Noble deeds and hot baths are the best cures for depression.
~Dodie Smith
A little quote, there, from today’s Friday Find, a lovely little book called I Capture the Castle. by Dodie Smith. You may have heard of Smith’s more famous work: One Hundred and One Dalmations, boasting one of Disney’s most aptly named villains, Cruella de Vil.
The fact that Dodie Smith’s last name is the same as my own is purely coincidental—although I must say it gives me half an idea for a theme for my Sunday posts. What say you to Smith Sundays? In which we investigate famous people named Smith? I don’t know. I’ll have to think about that.
Anyway…I Capture the Castle is a quirky sort of coming-of-age novel about Cassandra Mortmain (Isn’t that a great name?) and her family. Her father is a once-famous and now-blocked writer, her stepmother is the overly-dramatic but not at all wicked Topaz, her elder sister is tired of the life of poverty in spite of the fact that the family really does live in the eponymous castle.
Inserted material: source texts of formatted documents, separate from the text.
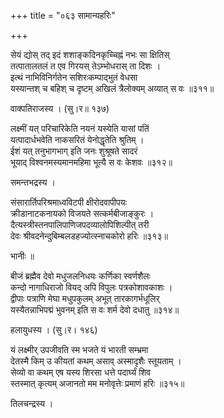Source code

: +++
title = "०६३ सामान्यहरिः"

+++


सेयं द्योस् तद् इदं शशाङ्कदिनकृच्चिह्नं नभः सा क्षितिस्  
तत्पातालतलं त एव गिरयस् तेऽम्भोधरास् ता दिशः ।  
इत्थं नाभिविनिर्गतेन सशिरःकम्पाद्भुतं वेधसा  
यस्यान्तश् च बहिश् च दृष्टम् अखिलं त्रैलोक्यम् अव्यात् स वः ॥३११॥  


वाक्पतिराजस्य । (सु।र॥ १३७)  


लक्ष्मीं यत् परिचारिकेति नयनं यस्येति यासां पतिं  
यत्पादार्धभवेति नाकसरितं येनोद्धृतेति श्रुतिम् ।  
ईशं यत् तनुभागभाग् इति जनः शुश्रूषते सादरं  
भूयाद् विश्वनमस्यमानमहिमा भूत्यै स वः केशवः ॥३१२॥  


समन्तभद्रस्य ।  


संसारार्तिपरिश्रमाध्वविटपी क्षीरोदवापीपयः  
क्रीडानाटकनायको विजयते सत्कर्मबीजाङ्कुरः ।  
दैत्यस्त्रीस्तनपालिपाणिजपदव्यालोपिशिल्पीत् तरी  
देवः श्रीवदनेन्दुबिम्बलडहज्योत्स्नाचकोरो हरिः ॥३१३॥  


भानीः ॥  


बीजं ब्रह्मैव देवो मधुजलनिधयः कर्णिका स्वर्णशैलः  
कन्दो नागाधिराजो वियद् अपि विपुलः पत्रकोशावकाशः ।  
द्वीपाः पत्राणि मेघा मधुपकुलम् अभूत् तारकागर्भधूलिर्  
यस्यैतन्नाभिपद्मं भुवनम् इति स वः शर्म देवो दधातु ॥३१४॥  


हलायुधस्य । (सु।र। १४६)  


यं लक्ष्मीर् उपजीवति स्म भजते यं भारती सम्भ्रमा  
देतस्मै किम् उ कीयतां कथम् असाव् अस्मादृशैः स्तूयताम् ।  
सेव्यो वा कथम् एष यस्य शिरसा धत्ते पदार्घ्यं शिव  
स्तस्मात् कृत्यम् अजानतो मम मनोवृत्तेः प्रमाणं हरिः ॥३१५॥  


तिलचन्द्रस्य ।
There’s a younger brother and a family friend rounding out the household—all of whom have their lives up-ended when wealthy American brothers inherit the nearby Scoatney Hall.
It’s hard to do the book justice in a description.
Perhaps it will help if I tell you that the first sentence of the book is “I write this sitting in the kitchen sink.” (I’m a sucker for intriguing first lines.) Or that J. K. Rowling lists it on her website as one of her favorite books.
Book recommendations are hard. Fiction, especially. One person’s treasured tome is another person’s snooze-fest.
But I Capture the Castle has a lot to recommend it: multi-dimensional characters, a narrator with an original turn of phrase, a surprisingly involved exploration of the psychology behind writer’s block, plot twists, suspense.
Find it. It’s worth a read, I think.